Phils' Gonzalez deal might not pan out

General manager Amaro thinks risks are sometimes necessary

Phils' Gonzalez deal might not pan out

BRADENTON, Fla. -- The Phillies thought so highly of Miguel Alfredo Gonzalez in the summer of 2013 that they offered him a six-year, $48 million contract.

They fully expected him to jump into the 2014 rotation behind Cole Hamels and Cliff Lee.

But more than a year into his three-year, $12 million contract (Gonzalez lost $36 million because of concerns following his physical), the Phillies have received no return on their investment. And one wonders if they ever will. The Phillies optioned Gonzalez to Minor League camp Sunday after he went 0-3 with a 7.53 ERA in five Grapefruit League appearances. He allowed 25 hits, 12 runs, five home runs and one walk with seven strikeouts in 14 1/3 innings.

"It's possible," Phillies general manager Ruben Amaro Jr. said Monday when asked if he is worried the organization will get nothing from Gonzalez.

"He hasn't pitched well enough to be a Major League starter for us," Amaro said. "His stuff and his command just weren't good enough. It's kind of simple. He needs to be better for us to utilize him in our rotation. He'll go down and pitch, and hopefully he improves. If he doesn't, then he doesn't."

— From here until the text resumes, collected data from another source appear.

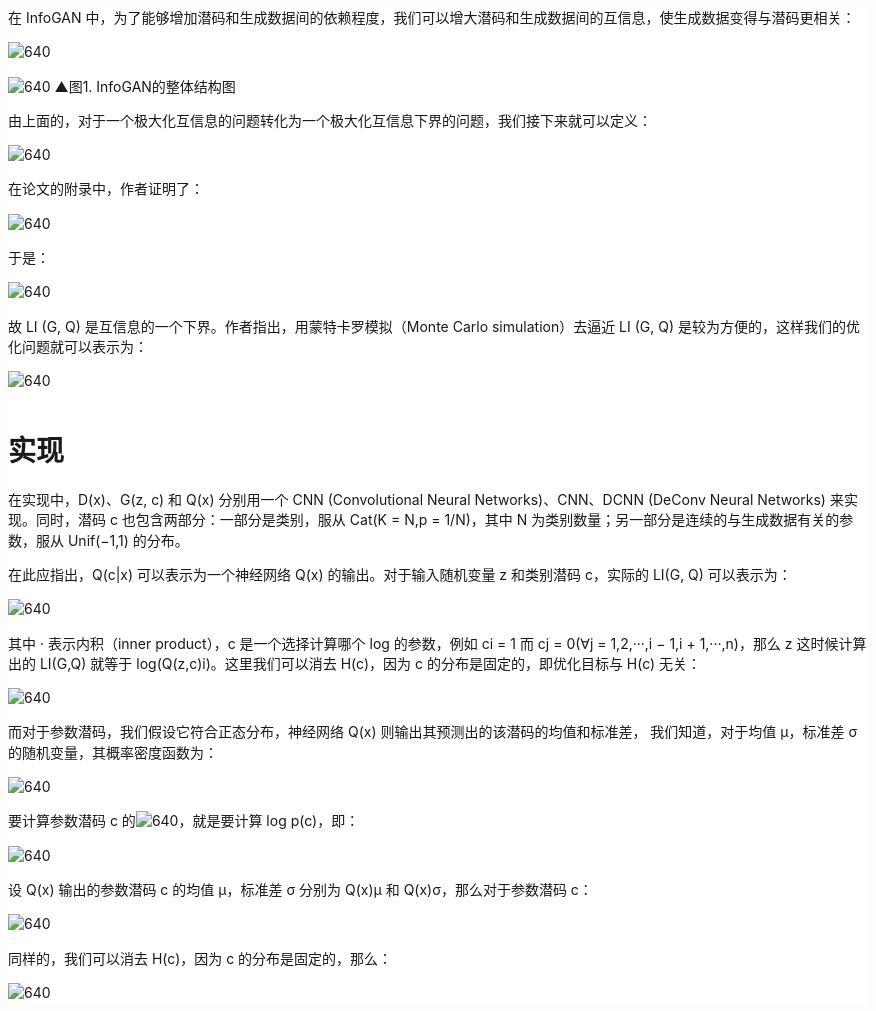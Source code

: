 在 InfoGAN 中，为了能够增加潜码和生成数据间的依赖程度，我们可以增大潜码和生成数据间的互信息，使生成数据变得与潜码更相关：

![640](https://ss.csdn.net/p?https://mmbiz.qpic.cn/mmbiz_png/VBcD02jFhglwzhtGaDRefl2Iibw9prhojju5dybWSMYsqlQGnkia466B1rorKxuhzP26FgeGJP75LcFXOptfXTSw/640)

![640](https://ss.csdn.net/p?https://mmbiz.qpic.cn/mmbiz_png/VBcD02jFhglwzhtGaDRefl2Iibw9prhojqPqaXibrSrDkCjttfGbEAZya6ubEhTLLuKvoiarbjyNxhQagsX7d5vyw/640)
▲图1. InfoGAN的整体结构图

由上面的，对于一个极大化互信息的问题转化为一个极大化互信息下界的问题，我们接下来就可以定义：

![640](https://ss.csdn.net/p?https://mmbiz.qpic.cn/mmbiz_png/VBcD02jFhglwzhtGaDRefl2Iibw9prhojv9s3icLdnEOlQm3IoRWNvXXSjazGIlmyyopWh4OcsS0QezlFxZliajfA/640)

在论文的附录中，作者证明了：

![640](https://ss.csdn.net/p?https://mmbiz.qpic.cn/mmbiz_png/VBcD02jFhglwzhtGaDRefl2Iibw9prhojjypOIpPf3pKSphp4RmEjz2PRIMTmOAHtgzRoCfxfDIbfpctZUgJ8ew/640)

于是：

![640](https://ss.csdn.net/p?https://mmbiz.qpic.cn/mmbiz_png/VBcD02jFhglwzhtGaDRefl2Iibw9prhojhRclKtfq6h0V0VlzFjWGTibqJblr8mmnG4wpF21dtLMl11Q1cWjdQnA/640)

故 LI (G, Q) 是互信息的一个下界。作者指出，用蒙特卡罗模拟（Monte Carlo simulation）去逼近 LI (G, Q) 是较为方便的，这样我们的优化问题就可以表示为：

![640](https://ss.csdn.net/p?https://mmbiz.qpic.cn/mmbiz_png/VBcD02jFhglwzhtGaDRefl2Iibw9prhojpGy5iaKA7C7N694cmD4sLr83My6lSPH60KPxy7R0oDtB4GqCiaxdibVhw/640)

# 实现

在实现中，D(x)、G(z, c) 和 Q(x) 分别用一个 CNN (Convolutional Neural Networks)、CNN、DCNN (DeConv Neural Networks) 来实现。同时，潜码 c 也包含两部分：一部分是类别，服从 Cat(K = N,p = 1/N)，其中 N 为类别数量；另一部分是连续的与生成数据有关的参数，服从 Unif(−1,1) 的分布。

在此应指出，Q(c|x) 可以表示为一个神经网络 Q(x) 的输出。对于输入随机变量 z 和类别潜码 c，实际的 LI(G, Q) 可以表示为：

![640](https://ss.csdn.net/p?https://mmbiz.qpic.cn/mmbiz_png/VBcD02jFhglwzhtGaDRefl2Iibw9prhoj3K6Ymh993qNkWIO6rN6ohC0gj9K1y6xoTu26VtemEicXjmHUsdjEvQg/640)

其中 · 表示内积（inner product），c 是一个选择计算哪个 log 的参数，例如 ci = 1 而 cj = 0(∀j = 1,2,···,i − 1,i + 1,···,n)，那么 z 这时候计算出的 LI(G,Q) 就等于 log(Q(z,c)i)。这里我们可以消去 H(c)，因为 c 的分布是固定的，即优化目标与 H(c) 无关：

![640](https://ss.csdn.net/p?https://mmbiz.qpic.cn/mmbiz_png/VBcD02jFhglwzhtGaDRefl2Iibw9prhojCxCh2qWwrgr4nsZlXkCvSQ3KgiaYSgjL04X33GNWkXVLeuY5YAriceAA/640)

而对于参数潜码，我们假设它符合正态分布，神经网络 Q(x) 则输出其预测出的该潜码的均值和标准差， 我们知道，对于均值 μ，标准差 σ 的随机变量，其概率密度函数为：

![640](https://ss.csdn.net/p?https://mmbiz.qpic.cn/mmbiz_png/VBcD02jFhglwzhtGaDRefl2Iibw9prhojaicem9wjFLuAkicKBJiccL8xncLdSialsEAClPUncFQM3BodTiaSBHywB5g/640)

要计算参数潜码 c 的![640](https://ss.csdn.net/p?https://mmbiz.qpic.cn/mmbiz_png/VBcD02jFhglwzhtGaDRefl2Iibw9prhojvX4gx0vpyUMcDbQ2DDRRVtzSh7lpDp4ic2ewLGGG6lyQvweKSticHLmQ/640)，就是要计算 log p(c)，即：

![640](https://ss.csdn.net/p?https://mmbiz.qpic.cn/mmbiz_png/VBcD02jFhglwzhtGaDRefl2Iibw9prhojTgC6Utz8k6XIV2HjP6GKNGrjY1q6Ew35IYibUINJEkkDmKVoZBtj15w/640)

设 Q(x) 输出的参数潜码 c 的均值 μ，标准差 σ 分别为 Q(x)μ 和 Q(x)σ，那么对于参数潜码 c：

![640](https://ss.csdn.net/p?https://mmbiz.qpic.cn/mmbiz_png/VBcD02jFhglwzhtGaDRefl2Iibw9prhojIRQ1J1zHmdF35bXm2rAU2wNtsibyLyoCIq7zvWYndxJGkj5pricmF25Q/640)

同样的，我们可以消去 H(c)，因为 c 的分布是固定的，那么：

![640](https://ss.csdn.net/p?https://mmbiz.qpic.cn/mmbiz_png/VBcD02jFhglwzhtGaDRefl2Iibw9prhojG8PKfxDs8bqkH7GgO5RYUL6kEVecABJFwLpLDD0nw1Y57Id6s25P4g/640)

The killer is that Gonzalez never had a better opportunity to make the team. The Phillies desperately need a No. 5 starter with Lee almost certainly lost for the season with a torn tendon in his left elbow. But Gonzalez could not outpitch non-roster invitees Kevin Slowey and Sean O'Sullivan.

"You wish the guy was pitching better," Amaro said. "I think he does, too. I think he's disappointed. I think he's disappointed in himself because he geared himself up to want to take this job. It doesn't mean it's the end of him, but he's just not ready to take that job right now."

Does this serve as a warning for those who want the Phillies to drop tens of millions of dollars on Cuban free agents?

"It's a risk," Amaro said. "There's a lot of teams that were in on him, and we ended up signing him. He hasn't performed as well as we would have liked. He may never perform as well as we would have liked, but that's the risk you take. Sometimes, you've got to take a risk."